René Belletto : le miroir sans visage

 

René Belletto feint de pratiquer une diction à la littéralité soustractive faite de fragmentations, dispersions, incisions, coupures, dissolutions, effacements, abolitions, vacances, si bien que dans ce dernier livre , narrateur et héros sont supprimés et remplacés par ne neutre être comme s’il s’agissait de poursuivre un discours que le premier n’aurait voulu écrire et le second ne pas vivre.

Se cache ici l’humour subtil de Belletto. Il est coutumier du fait, mais à mesure que son œuvre avance il poursuit ce processus de glissement.
Peut-on dans cette perspective parler de roman ? La réponse est un oui massif même si le narrateur ne sais jamais ce qui se passe en dessous des fait ou que à l’inverse il ne voudrait pas le savoir mais que le pacte romanesque l’oblige à dire.

En mal de vecteur littéraire (héros, narrateur) il ne s’agit donc pas (encore) d’en finir avec la fiction Elle fait même comme toujours chez Belletto retour de manière "policière" en une époque (la nôtre) de doutes et d'incertitudes. Dès lors les altérations narratives restent une vue de l’esprit là où la diction redevient "archéologique".

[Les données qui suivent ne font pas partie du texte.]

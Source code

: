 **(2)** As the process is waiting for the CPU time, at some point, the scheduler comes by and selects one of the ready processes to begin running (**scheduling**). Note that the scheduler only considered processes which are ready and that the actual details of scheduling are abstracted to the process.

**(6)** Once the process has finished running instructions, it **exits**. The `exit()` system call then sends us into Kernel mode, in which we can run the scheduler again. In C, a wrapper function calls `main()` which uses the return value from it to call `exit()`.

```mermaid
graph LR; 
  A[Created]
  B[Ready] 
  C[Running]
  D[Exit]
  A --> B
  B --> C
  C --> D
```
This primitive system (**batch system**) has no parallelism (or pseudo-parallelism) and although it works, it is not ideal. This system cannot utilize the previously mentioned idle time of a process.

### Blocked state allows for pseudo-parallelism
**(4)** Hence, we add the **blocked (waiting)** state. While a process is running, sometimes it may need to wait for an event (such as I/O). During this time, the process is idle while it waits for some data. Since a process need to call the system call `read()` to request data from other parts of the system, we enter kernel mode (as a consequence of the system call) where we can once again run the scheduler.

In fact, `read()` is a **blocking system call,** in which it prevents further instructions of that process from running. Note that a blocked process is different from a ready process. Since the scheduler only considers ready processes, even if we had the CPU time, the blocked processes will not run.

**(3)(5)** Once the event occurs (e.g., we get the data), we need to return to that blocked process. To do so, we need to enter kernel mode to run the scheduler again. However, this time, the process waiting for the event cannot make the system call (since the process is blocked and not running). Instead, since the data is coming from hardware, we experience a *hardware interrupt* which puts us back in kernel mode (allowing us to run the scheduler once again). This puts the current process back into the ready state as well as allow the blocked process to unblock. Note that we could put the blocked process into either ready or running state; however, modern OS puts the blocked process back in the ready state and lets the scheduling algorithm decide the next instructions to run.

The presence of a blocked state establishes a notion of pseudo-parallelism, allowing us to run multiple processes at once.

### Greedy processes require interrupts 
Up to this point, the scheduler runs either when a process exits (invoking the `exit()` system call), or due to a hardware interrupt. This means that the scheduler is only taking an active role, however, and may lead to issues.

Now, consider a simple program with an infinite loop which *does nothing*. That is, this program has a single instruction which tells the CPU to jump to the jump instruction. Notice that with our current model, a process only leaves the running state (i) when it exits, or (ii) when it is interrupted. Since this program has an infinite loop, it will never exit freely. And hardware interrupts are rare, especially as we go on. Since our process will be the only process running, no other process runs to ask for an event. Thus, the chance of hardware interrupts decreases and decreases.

Certes la validité du récit transforme tout l'univers visible en un monde de fluctuations. L’auteur n’y cesse de troubler la compréhension de la réalité par les hypothèses sans cesse remises en cause par la rigueur de l’écriture, l’astuce de l’auteur comme celle de son personnage - de quelque côté que le lecteur se tourne - les faits ne possède que la longue et sombre coulée de leur ombre.